Critical Analysis: Why the Intervention Fell Short of Primary Endpoints
Several factors may explain why the counseling intervention did not outperform the provision of simple lab results. First, the ‘Enhanced Care’ control group was quite robust. In many real-world settings, patients do not receive clear, written interpretations of their lab results along with specific provider-facing guidelines. By providing this information to the control group, the researchers may have closed the ‘knowledge gap’ enough that the additional counseling provided little marginal benefit.
The Implementation Gap
The study highlights the distinction between ‘education’ and ‘implementation.’ Knowing that one has high blood pressure is step one; scheduling an appointment, receiving a prescription, and adhering to that prescription are steps two, three, and four. The CHIIP intervention focused heavily on education and planning, but it may not have addressed the systemic barriers to care, such as cost, time, or the clinical inertia of providers who may be hesitant to start new medications in relatively young patients.
Clinical Inertia and Risk Perception
The mean age of participants was 40.5 years. At this age, both patients and physicians may perceive cardiovascular risk as a ‘future problem’ rather than an ‘urgent problem.’ This bias can lead to a ‘wait and see’ approach, even when clinical guidelines suggest immediate intervention for survivors of cardiotoxic treatments.
Clinical Interpretation and Expert Commentary
Experts in the field of cardio-oncology suggest that the CHIIP study should not be viewed as a failure of survivorship care plans, but rather as a refinement of how they should be used. The significant improvement in PCC documentation is a crucial ‘process measure.’ Documentation is the first step toward long-term surveillance. However, to move the needle on physiological outcomes like blood pressure and cholesterol, we may need more ‘active’ interventions.
Potential future strategies could include:
1. Collaborative Care Models: Integrating pharmacists or specialized nurses who can titrate medications under a collaborative practice agreement, bypassing some of the barriers found in traditional primary care visits.

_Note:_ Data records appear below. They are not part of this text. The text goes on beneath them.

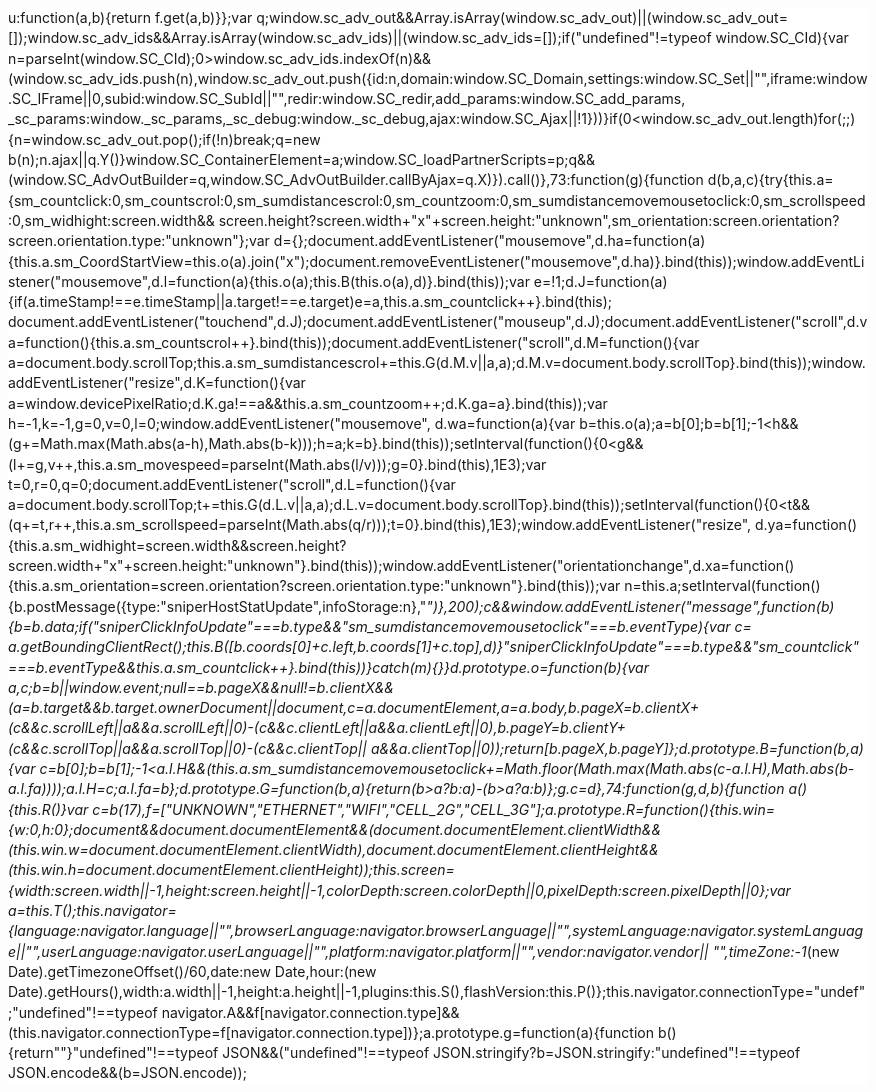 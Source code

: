 u:function(a,b){return f.get(a,b)}};var q;window.sc_adv_out&&Array.isArray(window.sc_adv_out)||(window.sc_adv_out=[]);window.sc_adv_ids&&Array.isArray(window.sc_adv_ids)||(window.sc_adv_ids=[]);if("undefined"!=typeof window.SC_CId){var n=parseInt(window.SC_CId);0>window.sc_adv_ids.indexOf(n)&&(window.sc_adv_ids.push(n),window.sc_adv_out.push({id:n,domain:window.SC_Domain,settings:window.SC_Set||"",iframe:window.SC_IFrame||0,subid:window.SC_SubId||"",redir:window.SC_redir,add_params:window.SC_add_params,
_sc_params:window._sc_params,_sc_debug:window._sc_debug,ajax:window.SC_Ajax||!1}))}if(0<window.sc_adv_out.length)for(;;){n=window.sc_adv_out.pop();if(!n)break;q=new b(n);n.ajax||q.Y()}window.SC_ContainerElement=a;window.SC_loadPartnerScripts=p;q&&(window.SC_AdvOutBuilder=q,window.SC_AdvOutBuilder.callByAjax=q.X)}).call()},73:function(g){function d(b,a,c){try{this.a={sm_countclick:0,sm_countscrol:0,sm_sumdistancescrol:0,sm_countzoom:0,sm_sumdistancemovemousetoclick:0,sm_scrollspeed:0,sm_widhight:screen.width&&
screen.height?screen.width+"x"+screen.height:"unknown",sm_orientation:screen.orientation?screen.orientation.type:"unknown"};var d={};document.addEventListener("mousemove",d.ha=function(a){this.a.sm_CoordStartView=this.o(a).join("x");document.removeEventListener("mousemove",d.ha)}.bind(this));window.addEventListener("mousemove",d.l=function(a){this.o(a);this.B(this.o(a),d)}.bind(this));var e=!1;d.J=function(a){if(a.timeStamp!==e.timeStamp||a.target!==e.target)e=a,this.a.sm_countclick++}.bind(this);
document.addEventListener("touchend",d.J);document.addEventListener("mouseup",d.J);document.addEventListener("scroll",d.va=function(){this.a.sm_countscrol++}.bind(this));document.addEventListener("scroll",d.M=function(){var a=document.body.scrollTop;this.a.sm_sumdistancescrol+=this.G(d.M.v||a,a);d.M.v=document.body.scrollTop}.bind(this));window.addEventListener("resize",d.K=function(){var a=window.devicePixelRatio;d.K.ga!==a&&this.a.sm_countzoom++;d.K.ga=a}.bind(this));var h=-1,k=-1,g=0,v=0,l=0;window.addEventListener("mousemove",
d.wa=function(a){var b=this.o(a);a=b[0];b=b[1];-1<h&&(g+=Math.max(Math.abs(a-h),Math.abs(b-k)));h=a;k=b}.bind(this));setInterval(function(){0<g&&(l+=g,v++,this.a.sm_movespeed=parseInt(Math.abs(l/v)));g=0}.bind(this),1E3);var t=0,r=0,q=0;document.addEventListener("scroll",d.L=function(){var a=document.body.scrollTop;t+=this.G(d.L.v||a,a);d.L.v=document.body.scrollTop}.bind(this));setInterval(function(){0<t&&(q+=t,r++,this.a.sm_scrollspeed=parseInt(Math.abs(q/r)));t=0}.bind(this),1E3);window.addEventListener("resize",
d.ya=function(){this.a.sm_widhight=screen.width&&screen.height?screen.width+"x"+screen.height:"unknown"}.bind(this));window.addEventListener("orientationchange",d.xa=function(){this.a.sm_orientation=screen.orientation?screen.orientation.type:"unknown"}.bind(this));var n=this.a;setInterval(function(){b.postMessage({type:"sniperHostStatUpdate",infoStorage:n},"*")},200);c&&window.addEventListener("message",function(b){b=b.data;if("sniperClickInfoUpdate"===b.type&&"sm_sumdistancemovemousetoclick"===b.eventType){var c=
a.getBoundingClientRect();this.B([b.coords[0]+c.left,b.coords[1]+c.top],d)}"sniperClickInfoUpdate"===b.type&&"sm_countclick"===b.eventType&&this.a.sm_countclick++}.bind(this))}catch(m){}}d.prototype.o=function(b){var a,c;b=b||window.event;null==b.pageX&&null!=b.clientX&&(a=b.target&&b.target.ownerDocument||document,c=a.documentElement,a=a.body,b.pageX=b.clientX+(c&&c.scrollLeft||a&&a.scrollLeft||0)-(c&&c.clientLeft||a&&a.clientLeft||0),b.pageY=b.clientY+(c&&c.scrollTop||a&&a.scrollTop||0)-(c&&c.clientTop||
a&&a.clientTop||0));return[b.pageX,b.pageY]};d.prototype.B=function(b,a){var c=b[0];b=b[1];-1<a.l.H&&(this.a.sm_sumdistancemovemousetoclick+=Math.floor(Math.max(Math.abs(c-a.l.H),Math.abs(b-a.l.fa))));a.l.H=c;a.l.fa=b};d.prototype.G=function(b,a){return(b>a?b:a)-(b>a?a:b)};g.c=d},74:function(g,d,b){function a(){this.R()}var c=b(17),f=["UNKNOWN","ETHERNET","WIFI","CELL_2G","CELL_3G"];a.prototype.R=function(){this.win={w:0,h:0};document&&document.documentElement&&(document.documentElement.clientWidth&&
(this.win.w=document.documentElement.clientWidth),document.documentElement.clientHeight&&(this.win.h=document.documentElement.clientHeight));this.screen={width:screen.width||-1,height:screen.height||-1,colorDepth:screen.colorDepth||0,pixelDepth:screen.pixelDepth||0};var a=this.T();this.navigator={language:navigator.language||"",browserLanguage:navigator.browserLanguage||"",systemLanguage:navigator.systemLanguage||"",userLanguage:navigator.userLanguage||"",platform:navigator.platform||"",vendor:navigator.vendor||
"",timeZone:-1*(new Date).getTimezoneOffset()/60,date:new Date,hour:(new Date).getHours(),width:a.width||-1,height:a.height||-1,plugins:this.S(),flashVersion:this.P()};this.navigator.connectionType="undef";"undefined"!==typeof navigator.A&&f[navigator.connection.type]&&(this.navigator.connectionType=f[navigator.connection.type])};a.prototype.g=function(a){function b(){return""}"undefined"!==typeof JSON&&("undefined"!==typeof JSON.stringify?b=JSON.stringify:"undefined"!==typeof JSON.encode&&(b=JSON.encode));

2. Direct-to-Provider Alerts: Using Electronic Health Record (EHR) prompts that trigger when a patient with a history of childhood cancer presents with a CVD risk factor.
3. Telehealth Monitoring: Using home-based blood pressure and glucose monitoring that feeds directly into the clinical workflow, providing real-time data to both the survivor and the clinician.
Conclusion: Moving from Education to Action
The CHIIP trial demonstrates that for long-term childhood cancer survivors, simply ‘knowing’ about risk is not enough to change the trajectory of cardiovascular health. While Survivorship Care Plans are excellent tools for improving physician awareness and documentation, they must be paired with more intensive implementation strategies to effectively manage hypertension, dyslipidemia, and diabetes. As we look to the future, the focus must shift from merely providing information to creating seamless, automated pathways that ensure high-risk survivors receive the evidence-based care they need to survive and thrive long after their cancer diagnosis.
Trial Registration and References
ClinicalTrials.gov Identifier: NCT03104543
Reference: Chow EJ, Chen Y, Yasui Y, et al. Counseling and Cardiovascular Disease Risk Factor Control in Long-Term Cancer Survivors: A Randomized Clinical Trial. JAMA Netw Open. 2026;9(2):e2555863. doi:10.1001/jamanetworkopen.2025.55863.